[Problem requirements]:
Only certain lines below are wanted: those starting at the line containing "3. Adding go bin into path env variables" and ending at the line containing "una entrevista real._", both included, each retyped exactly.

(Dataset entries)
--*--
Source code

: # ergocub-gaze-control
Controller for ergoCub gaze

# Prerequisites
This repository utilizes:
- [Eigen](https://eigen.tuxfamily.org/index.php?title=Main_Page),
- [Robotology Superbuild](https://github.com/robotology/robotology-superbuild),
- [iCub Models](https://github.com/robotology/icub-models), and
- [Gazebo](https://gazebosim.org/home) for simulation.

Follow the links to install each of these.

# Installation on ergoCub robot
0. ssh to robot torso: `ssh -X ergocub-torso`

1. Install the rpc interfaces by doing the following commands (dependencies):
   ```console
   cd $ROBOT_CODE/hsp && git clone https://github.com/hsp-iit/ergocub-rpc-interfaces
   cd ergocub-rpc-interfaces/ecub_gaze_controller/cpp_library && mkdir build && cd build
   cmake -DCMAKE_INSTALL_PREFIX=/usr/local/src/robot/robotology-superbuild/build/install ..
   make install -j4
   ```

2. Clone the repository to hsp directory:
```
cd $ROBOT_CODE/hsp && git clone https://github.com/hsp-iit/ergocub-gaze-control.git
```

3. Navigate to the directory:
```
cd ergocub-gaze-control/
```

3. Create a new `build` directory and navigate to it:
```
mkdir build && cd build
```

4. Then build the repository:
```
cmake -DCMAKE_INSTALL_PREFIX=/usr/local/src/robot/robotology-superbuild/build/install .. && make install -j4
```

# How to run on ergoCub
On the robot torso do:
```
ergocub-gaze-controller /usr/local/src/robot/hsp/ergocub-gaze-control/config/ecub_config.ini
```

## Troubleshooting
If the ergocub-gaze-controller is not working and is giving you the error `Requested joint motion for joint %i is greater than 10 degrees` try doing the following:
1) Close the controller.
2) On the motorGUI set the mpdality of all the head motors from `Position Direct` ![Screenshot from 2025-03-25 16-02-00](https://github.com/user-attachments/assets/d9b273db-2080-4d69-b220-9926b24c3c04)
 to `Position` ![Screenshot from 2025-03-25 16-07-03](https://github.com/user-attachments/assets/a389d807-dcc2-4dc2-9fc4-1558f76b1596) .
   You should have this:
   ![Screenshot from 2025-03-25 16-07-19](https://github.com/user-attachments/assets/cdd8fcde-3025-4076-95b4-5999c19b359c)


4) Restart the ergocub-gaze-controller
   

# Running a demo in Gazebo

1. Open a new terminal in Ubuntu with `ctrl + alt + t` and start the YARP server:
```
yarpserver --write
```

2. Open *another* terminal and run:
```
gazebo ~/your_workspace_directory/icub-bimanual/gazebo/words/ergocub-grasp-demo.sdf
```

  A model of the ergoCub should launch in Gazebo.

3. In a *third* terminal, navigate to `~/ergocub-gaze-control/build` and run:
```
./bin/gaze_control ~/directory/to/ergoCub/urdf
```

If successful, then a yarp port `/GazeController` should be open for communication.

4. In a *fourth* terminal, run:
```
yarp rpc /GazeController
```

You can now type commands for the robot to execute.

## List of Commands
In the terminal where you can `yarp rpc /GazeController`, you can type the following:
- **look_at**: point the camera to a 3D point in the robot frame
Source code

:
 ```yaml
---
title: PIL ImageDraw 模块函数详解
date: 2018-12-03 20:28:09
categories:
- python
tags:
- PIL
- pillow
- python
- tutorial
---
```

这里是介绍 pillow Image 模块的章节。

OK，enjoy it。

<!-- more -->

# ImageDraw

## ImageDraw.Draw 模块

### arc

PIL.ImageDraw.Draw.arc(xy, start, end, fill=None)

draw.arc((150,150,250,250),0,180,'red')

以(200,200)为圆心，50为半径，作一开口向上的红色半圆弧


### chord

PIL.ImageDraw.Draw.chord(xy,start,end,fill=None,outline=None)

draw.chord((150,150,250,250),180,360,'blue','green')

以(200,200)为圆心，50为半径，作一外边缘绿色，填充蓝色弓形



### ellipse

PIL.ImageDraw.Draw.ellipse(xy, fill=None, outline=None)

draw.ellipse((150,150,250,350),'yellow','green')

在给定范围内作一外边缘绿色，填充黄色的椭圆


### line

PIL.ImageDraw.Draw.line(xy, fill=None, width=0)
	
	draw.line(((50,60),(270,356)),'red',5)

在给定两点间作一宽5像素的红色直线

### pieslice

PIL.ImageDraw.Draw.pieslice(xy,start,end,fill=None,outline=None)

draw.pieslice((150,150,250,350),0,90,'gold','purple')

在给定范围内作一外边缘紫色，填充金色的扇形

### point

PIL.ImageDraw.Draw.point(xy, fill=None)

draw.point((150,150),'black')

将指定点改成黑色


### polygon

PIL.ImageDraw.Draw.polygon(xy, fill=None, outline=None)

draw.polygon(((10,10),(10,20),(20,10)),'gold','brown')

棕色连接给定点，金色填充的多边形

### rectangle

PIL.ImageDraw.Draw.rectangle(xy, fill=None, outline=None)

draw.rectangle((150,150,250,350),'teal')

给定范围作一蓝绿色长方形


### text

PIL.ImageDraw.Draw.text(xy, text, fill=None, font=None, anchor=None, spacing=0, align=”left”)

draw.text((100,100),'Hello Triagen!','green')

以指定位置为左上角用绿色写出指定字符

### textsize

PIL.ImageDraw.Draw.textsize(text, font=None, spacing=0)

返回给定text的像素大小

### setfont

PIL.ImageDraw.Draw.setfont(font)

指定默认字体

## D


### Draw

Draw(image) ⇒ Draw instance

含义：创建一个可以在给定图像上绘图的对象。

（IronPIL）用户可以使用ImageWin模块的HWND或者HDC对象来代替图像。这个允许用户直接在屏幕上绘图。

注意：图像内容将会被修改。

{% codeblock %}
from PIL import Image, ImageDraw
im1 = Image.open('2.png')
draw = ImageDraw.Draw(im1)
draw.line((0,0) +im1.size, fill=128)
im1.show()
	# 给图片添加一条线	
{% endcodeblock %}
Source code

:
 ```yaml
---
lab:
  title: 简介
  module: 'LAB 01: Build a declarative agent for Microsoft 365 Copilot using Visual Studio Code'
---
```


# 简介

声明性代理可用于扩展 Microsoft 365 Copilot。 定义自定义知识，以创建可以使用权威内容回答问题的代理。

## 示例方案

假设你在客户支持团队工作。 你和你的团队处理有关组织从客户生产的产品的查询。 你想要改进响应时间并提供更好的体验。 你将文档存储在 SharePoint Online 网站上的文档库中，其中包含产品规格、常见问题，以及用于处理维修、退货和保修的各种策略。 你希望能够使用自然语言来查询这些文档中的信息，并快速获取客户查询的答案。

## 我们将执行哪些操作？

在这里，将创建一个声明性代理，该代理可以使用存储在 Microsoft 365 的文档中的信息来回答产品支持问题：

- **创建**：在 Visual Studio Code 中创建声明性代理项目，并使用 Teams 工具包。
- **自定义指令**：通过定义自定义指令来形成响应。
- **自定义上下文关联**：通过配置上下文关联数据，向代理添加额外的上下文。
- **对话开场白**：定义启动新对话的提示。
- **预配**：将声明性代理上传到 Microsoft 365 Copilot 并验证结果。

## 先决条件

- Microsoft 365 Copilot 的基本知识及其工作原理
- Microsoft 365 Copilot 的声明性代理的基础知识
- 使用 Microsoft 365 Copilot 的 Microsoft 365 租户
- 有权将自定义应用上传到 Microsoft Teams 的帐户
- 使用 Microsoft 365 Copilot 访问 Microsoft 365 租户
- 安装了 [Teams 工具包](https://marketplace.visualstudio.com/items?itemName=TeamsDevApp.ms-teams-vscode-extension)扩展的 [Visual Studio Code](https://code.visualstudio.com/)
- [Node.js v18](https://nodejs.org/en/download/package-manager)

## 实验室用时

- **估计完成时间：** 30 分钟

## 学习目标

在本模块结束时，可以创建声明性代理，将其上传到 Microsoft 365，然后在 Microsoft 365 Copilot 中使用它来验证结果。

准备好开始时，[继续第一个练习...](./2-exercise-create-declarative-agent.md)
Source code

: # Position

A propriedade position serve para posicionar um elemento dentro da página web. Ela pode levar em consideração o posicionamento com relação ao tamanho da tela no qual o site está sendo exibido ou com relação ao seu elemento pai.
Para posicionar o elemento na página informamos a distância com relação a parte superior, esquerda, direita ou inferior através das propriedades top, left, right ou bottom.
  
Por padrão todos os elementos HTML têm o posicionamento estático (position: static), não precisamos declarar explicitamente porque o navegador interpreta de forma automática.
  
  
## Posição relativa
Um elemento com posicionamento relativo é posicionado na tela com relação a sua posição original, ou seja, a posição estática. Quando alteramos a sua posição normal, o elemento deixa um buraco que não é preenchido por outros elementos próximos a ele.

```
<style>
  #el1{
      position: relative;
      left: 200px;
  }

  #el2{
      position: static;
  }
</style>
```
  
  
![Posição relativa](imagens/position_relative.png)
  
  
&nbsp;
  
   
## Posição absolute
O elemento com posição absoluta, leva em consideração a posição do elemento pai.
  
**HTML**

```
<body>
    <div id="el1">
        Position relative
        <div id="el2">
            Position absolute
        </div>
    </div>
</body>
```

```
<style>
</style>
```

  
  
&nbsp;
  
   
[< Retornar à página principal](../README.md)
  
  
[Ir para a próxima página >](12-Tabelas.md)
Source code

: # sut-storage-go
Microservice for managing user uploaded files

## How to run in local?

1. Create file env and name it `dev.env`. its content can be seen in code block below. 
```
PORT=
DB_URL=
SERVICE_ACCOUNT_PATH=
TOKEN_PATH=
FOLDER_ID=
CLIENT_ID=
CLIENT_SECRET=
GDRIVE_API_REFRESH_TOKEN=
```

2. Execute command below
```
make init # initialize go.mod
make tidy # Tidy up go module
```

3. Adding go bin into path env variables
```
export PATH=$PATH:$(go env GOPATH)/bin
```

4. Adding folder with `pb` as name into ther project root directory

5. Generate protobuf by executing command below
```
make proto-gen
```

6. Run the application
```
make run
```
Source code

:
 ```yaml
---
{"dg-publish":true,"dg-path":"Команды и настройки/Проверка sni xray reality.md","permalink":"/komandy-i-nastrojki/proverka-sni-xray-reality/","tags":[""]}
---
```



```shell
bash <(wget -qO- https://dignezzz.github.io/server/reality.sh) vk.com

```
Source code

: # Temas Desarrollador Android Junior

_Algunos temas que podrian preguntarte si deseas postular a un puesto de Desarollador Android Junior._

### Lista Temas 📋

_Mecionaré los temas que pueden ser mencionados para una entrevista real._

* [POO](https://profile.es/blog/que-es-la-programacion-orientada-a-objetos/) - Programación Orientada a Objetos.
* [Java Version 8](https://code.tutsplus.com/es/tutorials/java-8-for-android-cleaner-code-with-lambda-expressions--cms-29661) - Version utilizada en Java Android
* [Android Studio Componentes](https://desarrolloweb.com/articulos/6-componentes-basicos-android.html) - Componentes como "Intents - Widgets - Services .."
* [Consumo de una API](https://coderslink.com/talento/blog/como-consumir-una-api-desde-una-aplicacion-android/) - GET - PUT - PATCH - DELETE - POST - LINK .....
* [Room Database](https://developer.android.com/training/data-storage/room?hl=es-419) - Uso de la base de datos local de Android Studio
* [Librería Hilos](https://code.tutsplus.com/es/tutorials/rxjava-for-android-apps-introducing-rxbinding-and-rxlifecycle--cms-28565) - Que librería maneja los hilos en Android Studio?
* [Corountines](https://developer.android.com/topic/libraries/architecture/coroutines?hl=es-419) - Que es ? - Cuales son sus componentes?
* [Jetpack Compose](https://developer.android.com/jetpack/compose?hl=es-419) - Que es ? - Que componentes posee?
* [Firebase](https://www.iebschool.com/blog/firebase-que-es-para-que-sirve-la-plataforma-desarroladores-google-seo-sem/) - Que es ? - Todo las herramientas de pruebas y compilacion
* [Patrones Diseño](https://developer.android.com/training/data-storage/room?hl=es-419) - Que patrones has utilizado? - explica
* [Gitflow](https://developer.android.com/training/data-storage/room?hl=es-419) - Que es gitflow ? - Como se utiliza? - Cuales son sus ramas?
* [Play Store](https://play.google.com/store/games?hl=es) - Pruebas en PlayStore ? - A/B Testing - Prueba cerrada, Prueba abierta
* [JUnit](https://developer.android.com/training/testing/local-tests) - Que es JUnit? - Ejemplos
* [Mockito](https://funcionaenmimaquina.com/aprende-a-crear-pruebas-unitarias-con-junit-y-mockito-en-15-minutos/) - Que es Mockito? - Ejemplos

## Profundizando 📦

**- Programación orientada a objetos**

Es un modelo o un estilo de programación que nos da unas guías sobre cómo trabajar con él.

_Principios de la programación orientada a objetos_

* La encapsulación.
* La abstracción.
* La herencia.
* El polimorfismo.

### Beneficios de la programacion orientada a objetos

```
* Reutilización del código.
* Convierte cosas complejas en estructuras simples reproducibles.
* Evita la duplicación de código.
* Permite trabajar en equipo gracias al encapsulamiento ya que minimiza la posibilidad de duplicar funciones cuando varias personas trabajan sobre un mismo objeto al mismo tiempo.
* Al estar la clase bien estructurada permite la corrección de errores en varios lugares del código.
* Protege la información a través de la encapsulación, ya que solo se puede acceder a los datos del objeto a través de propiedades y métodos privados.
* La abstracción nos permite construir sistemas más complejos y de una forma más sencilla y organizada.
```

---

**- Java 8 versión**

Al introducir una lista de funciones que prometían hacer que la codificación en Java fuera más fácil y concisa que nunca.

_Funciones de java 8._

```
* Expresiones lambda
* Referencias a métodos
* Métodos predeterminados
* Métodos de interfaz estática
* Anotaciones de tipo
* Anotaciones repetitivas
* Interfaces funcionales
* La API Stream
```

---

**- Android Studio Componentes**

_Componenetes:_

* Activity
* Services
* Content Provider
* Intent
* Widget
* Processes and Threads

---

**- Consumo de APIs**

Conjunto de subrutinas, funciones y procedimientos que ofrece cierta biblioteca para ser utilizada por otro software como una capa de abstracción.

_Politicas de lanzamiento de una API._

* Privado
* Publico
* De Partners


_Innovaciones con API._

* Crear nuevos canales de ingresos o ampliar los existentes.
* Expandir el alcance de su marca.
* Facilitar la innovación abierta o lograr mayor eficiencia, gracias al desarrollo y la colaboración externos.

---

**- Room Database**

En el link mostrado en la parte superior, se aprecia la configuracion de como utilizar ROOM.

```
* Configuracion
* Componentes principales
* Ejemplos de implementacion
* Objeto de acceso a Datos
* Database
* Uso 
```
--*--
[Result below]:
3. Adding go bin into path env variables
```
export PATH=$PATH:$(go env GOPATH)/bin
```

4. Adding folder with `pb` as name into ther project root directory

5. Generate protobuf by executing command below
```
make proto-gen
```

6. Run the application
```
make run
```
Source code

:
 ```yaml
---
{"dg-publish":true,"dg-path":"Команды и настройки/Проверка sni xray reality.md","permalink":"/komandy-i-nastrojki/proverka-sni-xray-reality/","tags":[""]}
---
```



```shell
bash <(wget -qO- https://dignezzz.github.io/server/reality.sh) vk.com

```
Source code

: # Temas Desarrollador Android Junior

_Algunos temas que podrian preguntarte si deseas postular a un puesto de Desarollador Android Junior._

### Lista Temas 📋

_Mecionaré los temas que pueden ser mencionados para una entrevista real._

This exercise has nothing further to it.